Ex-crypto golden boy Sam Bankman-Fried is ready to face a blistering cross-examination by Manhattan federal prosecutors Monday — after which a planned mysterious “rebuttal” witness.
The MIT grad, 31, coolly tried to weasel out of blame in court Friday for his alleged $10 billion theft from FTX investors, claiming he knew “mainly nothing’’ about cryptocurrency when he began his business and that it imploded due to “mistakes,’’ not crimes.
But he won’t have the opportunity to dodge getting slammed by prosecutors under cross-examination when his criminal trial resumes Monday morning.
Prosecutors also hinted Friday that they then plan to call a “rebuttal” witness after he leaves the stand.
“We predict a temporary rebuttal case,” a member of the federal prosecution team told Judge Lewis Kaplan after jurors were sent home for the day.
The feds didn’t discover the witness or explain how they’d “rebut” facets of the accused crypto crook’s account.
The accused crypto thief — who’s charged with splurging with FTX user funds on such luxurious goodies as hundreds of thousands of dollars in Bahamas real estate — testified Friday, “We thought we could construct the perfect product in the marketplace,” when asked by his lawyer why he founded his company.
The accused fraudster showed little to no emotion during his five-plus hours of testimony Friday.REUTERS
The lawyer, Mark Cohen, replied, “Did it work out that way?”
Bankman-Fried, wearing a gray suit and purple tie on the witness stand inside a packed federal courtroom in lower Manhattan, responded a flat, nasally monotone, “No, it turned out mainly the other of that.
“Numerous people got hurt,” added the defendant, whose parents are each Stanford Law School professors.
Bankman-Fried showed nearly no emotion — and little to no remorse — while providing various explanations for his corporations’ November 2022 meltdown.
The fallen crypto mogul claimed that FTX, an organization he owned and ran, had “significant oversights” in its “risk management.”
He also accused his ex-girlfriend Caroline Ellison, who served as CEO of his hedge fund Alameda Research, of not “hedging” the corporate’s bets months before the feds say Bankman-Fried stole FTX funds to repay Alameda’s multibillion-dollar debt.
Ellison has taken a plea deal and flipped on Bankman-Fried.
She told jurors earlier this month that Bankman-Fried had the ultimate say on all major Alameda decisions and kept her story straight under questioning by the disgraced crypto magnate’s lawyers.
While facing the friendly questioning of his own lawyer, the ex-billionaire testified Friday that he “made quite a lot of small mistakes and quite a lot of large mistakes” while running FTX.
But he denied “taking” customer funds, contradicting testimony from three former executives, including Ellison, who told jurors that Bankman-Fried used FTX customer assets to prop up an underwater Alameda.
“Did you defraud anyone?” Bankman-Fried’s lawyer asked him shortly after he took the stand just before 10 a.m.
“No, I didn’t,” the defendant replied.
Bankman-Fried’s bail was revoked after a judge found that he’d leaked star witness Caroline Ellison’s diary to a reporter.AP
Prosecutors are set to get a crack on the disgraced crypto king during a cross-examination Monday that might be brutal for Bankman-Fried, if Thursday’s dry run was any indication.

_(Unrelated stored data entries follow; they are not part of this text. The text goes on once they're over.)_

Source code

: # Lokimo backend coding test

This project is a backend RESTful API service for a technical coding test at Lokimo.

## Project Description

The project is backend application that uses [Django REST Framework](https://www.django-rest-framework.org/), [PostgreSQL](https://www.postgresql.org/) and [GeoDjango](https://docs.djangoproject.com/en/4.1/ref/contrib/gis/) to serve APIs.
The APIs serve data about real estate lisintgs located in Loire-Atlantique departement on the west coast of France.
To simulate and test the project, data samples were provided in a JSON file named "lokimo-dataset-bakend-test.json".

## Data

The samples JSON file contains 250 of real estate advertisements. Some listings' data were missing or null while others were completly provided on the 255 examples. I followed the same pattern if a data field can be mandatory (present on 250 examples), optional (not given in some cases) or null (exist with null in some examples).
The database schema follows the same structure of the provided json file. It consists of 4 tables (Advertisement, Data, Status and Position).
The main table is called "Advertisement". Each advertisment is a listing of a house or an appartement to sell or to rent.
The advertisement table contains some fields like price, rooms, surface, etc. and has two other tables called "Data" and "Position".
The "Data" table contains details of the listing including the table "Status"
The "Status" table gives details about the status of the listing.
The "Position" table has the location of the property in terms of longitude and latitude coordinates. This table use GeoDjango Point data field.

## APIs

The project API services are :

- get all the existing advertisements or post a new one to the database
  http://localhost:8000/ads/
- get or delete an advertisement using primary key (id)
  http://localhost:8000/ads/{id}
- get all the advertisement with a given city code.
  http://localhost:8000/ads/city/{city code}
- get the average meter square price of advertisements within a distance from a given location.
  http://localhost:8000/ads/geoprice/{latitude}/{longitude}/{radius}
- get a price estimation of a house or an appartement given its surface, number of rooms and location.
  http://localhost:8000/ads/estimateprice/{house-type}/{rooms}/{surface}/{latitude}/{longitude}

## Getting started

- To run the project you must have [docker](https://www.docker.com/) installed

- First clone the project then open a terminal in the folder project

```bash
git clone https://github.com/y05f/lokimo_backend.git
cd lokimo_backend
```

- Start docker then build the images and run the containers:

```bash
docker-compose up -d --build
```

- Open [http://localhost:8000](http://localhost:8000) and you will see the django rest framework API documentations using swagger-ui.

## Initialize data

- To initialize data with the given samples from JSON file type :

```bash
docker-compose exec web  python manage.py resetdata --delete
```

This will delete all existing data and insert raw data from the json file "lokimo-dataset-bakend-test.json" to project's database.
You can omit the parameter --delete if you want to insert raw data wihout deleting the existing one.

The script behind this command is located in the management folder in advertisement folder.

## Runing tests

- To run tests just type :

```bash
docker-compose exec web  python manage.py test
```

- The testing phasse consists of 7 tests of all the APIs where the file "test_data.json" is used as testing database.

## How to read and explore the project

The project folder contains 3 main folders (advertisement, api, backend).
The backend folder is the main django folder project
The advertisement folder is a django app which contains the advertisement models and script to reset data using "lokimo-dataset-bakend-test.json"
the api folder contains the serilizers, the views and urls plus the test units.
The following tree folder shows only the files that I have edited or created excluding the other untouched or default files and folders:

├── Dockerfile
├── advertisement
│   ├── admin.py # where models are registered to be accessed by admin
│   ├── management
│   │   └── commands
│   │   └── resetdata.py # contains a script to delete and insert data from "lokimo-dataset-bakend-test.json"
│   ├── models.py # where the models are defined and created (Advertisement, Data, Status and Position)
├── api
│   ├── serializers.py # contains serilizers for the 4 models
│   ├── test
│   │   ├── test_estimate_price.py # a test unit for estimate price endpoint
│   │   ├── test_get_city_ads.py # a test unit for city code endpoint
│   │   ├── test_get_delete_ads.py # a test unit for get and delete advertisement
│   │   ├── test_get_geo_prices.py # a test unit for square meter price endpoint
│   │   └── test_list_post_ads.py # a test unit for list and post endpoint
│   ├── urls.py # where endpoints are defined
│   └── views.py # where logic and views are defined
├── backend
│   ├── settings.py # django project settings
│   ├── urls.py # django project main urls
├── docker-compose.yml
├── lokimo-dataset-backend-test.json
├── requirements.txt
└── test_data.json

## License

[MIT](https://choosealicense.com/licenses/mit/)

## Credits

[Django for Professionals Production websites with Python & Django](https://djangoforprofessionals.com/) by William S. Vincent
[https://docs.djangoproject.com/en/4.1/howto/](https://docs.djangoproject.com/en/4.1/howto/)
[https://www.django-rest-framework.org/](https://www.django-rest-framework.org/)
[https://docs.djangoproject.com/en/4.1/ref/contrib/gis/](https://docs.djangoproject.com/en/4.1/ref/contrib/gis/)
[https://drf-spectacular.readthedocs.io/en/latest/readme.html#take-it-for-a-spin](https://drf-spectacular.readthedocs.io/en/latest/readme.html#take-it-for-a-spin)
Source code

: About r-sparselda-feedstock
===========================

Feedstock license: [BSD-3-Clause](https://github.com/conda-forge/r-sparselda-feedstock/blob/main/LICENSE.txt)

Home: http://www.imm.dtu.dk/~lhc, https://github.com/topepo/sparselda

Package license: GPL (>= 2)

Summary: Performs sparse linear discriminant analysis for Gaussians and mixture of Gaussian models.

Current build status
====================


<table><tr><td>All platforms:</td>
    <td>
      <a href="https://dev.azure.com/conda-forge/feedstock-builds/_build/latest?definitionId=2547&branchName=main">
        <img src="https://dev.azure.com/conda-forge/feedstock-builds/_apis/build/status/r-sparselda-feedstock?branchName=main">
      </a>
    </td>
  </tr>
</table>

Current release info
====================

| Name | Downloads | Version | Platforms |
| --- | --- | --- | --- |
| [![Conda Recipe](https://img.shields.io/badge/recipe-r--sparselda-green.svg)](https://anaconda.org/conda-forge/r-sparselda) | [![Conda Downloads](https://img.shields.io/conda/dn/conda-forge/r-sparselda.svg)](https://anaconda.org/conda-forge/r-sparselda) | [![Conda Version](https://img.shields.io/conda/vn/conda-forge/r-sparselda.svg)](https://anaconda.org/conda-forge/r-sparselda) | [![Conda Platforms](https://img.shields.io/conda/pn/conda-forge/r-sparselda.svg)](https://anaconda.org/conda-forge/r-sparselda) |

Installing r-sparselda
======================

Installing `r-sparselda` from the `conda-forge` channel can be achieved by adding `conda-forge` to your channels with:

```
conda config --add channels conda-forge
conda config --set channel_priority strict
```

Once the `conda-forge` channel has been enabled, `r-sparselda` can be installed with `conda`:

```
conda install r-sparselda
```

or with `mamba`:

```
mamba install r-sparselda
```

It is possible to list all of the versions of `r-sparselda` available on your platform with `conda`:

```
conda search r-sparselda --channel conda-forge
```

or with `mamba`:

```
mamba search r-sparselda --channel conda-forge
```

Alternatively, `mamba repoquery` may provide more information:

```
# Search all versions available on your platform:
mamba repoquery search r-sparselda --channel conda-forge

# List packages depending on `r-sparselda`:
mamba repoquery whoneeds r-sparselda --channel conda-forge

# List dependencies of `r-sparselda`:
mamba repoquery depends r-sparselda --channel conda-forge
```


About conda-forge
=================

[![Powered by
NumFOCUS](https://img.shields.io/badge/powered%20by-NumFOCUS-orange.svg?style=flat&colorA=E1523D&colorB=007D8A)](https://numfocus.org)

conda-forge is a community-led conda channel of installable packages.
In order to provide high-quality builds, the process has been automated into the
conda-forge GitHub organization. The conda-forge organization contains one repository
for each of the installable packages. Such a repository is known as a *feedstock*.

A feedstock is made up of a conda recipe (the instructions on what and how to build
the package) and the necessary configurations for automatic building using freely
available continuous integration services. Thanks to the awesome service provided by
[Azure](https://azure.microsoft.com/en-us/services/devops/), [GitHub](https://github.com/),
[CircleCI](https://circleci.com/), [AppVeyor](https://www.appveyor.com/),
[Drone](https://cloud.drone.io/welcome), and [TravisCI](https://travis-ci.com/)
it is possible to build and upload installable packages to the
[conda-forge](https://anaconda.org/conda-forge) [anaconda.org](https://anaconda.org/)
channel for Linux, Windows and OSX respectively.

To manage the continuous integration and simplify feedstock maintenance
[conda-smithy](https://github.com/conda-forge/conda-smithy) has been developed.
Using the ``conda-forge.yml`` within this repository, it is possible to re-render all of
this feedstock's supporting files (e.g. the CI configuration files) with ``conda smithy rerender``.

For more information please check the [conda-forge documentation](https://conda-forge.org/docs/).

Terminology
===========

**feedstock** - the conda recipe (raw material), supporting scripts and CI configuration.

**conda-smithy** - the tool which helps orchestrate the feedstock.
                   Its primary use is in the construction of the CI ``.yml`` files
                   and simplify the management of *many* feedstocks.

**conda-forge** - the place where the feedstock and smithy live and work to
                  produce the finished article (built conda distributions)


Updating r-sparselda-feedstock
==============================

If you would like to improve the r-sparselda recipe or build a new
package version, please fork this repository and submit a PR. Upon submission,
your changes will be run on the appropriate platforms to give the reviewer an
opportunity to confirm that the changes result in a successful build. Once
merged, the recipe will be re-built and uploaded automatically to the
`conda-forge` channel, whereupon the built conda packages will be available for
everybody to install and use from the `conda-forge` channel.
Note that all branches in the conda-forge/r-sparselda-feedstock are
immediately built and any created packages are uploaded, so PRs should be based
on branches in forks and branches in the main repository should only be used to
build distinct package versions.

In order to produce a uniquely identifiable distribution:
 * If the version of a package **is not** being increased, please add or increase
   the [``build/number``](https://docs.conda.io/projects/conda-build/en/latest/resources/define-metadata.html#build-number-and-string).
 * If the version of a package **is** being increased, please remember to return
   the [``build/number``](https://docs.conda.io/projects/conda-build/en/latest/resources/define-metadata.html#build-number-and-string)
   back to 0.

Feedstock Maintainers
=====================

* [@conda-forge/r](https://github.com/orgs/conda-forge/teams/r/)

The California native tried to squirm his way out of answering questions during a surprise evidence hearing — held after jurors were sent home — repeatedly stammering, “I don’t recall” as prosecutor Danielle Sassoon interrogated him.
Later Friday, the MIT grad tried to distance himself from computer code that the feds say allowed his hedge fund to pilfer unwitting FTX users’ funds by “borrowing” money it never paid back.
“I wasn’t much of a programmer,” Bankman-Fried claimed.
His ex-girlfriend Ellison has testified that Bankman-Fried in reality directed the corporate’s engineering chief, Nishad Singh, to put in writing the code allowing Alameda to access the funds.
The California native also testified that he knew “mainly nothing” about crypto before founding his crypto-focused hedge fund Alameda in 2017.
Bankman-Fried’s parents, Stanford Law School professors Joseph Bankman and Barbara Fried, have attended the trial.AFP via Getty Images
“I had absolutely no idea how they worked,” he said of crypto dealings.
He also provided his version of why he split up with Ellison within the spring of 2022, saying, “I didn’t have the time or the energy.”
He also addressed his typical schlubby dress code of khaki shorts and a t-shirt.
“I discovered them comfortable,” he said of the clothing.
Bankman-Fried has pleaded not guilty to seven conspiracy and wire fraud charges and faces what would effectively be a life sentence if convicted.
He’s being held at Brooklyn’s Metropolitan Detention Center after a federal judge revoked his bail after finding that he intimidated witnesses by leaking Ellison’s personal diary to a reporter.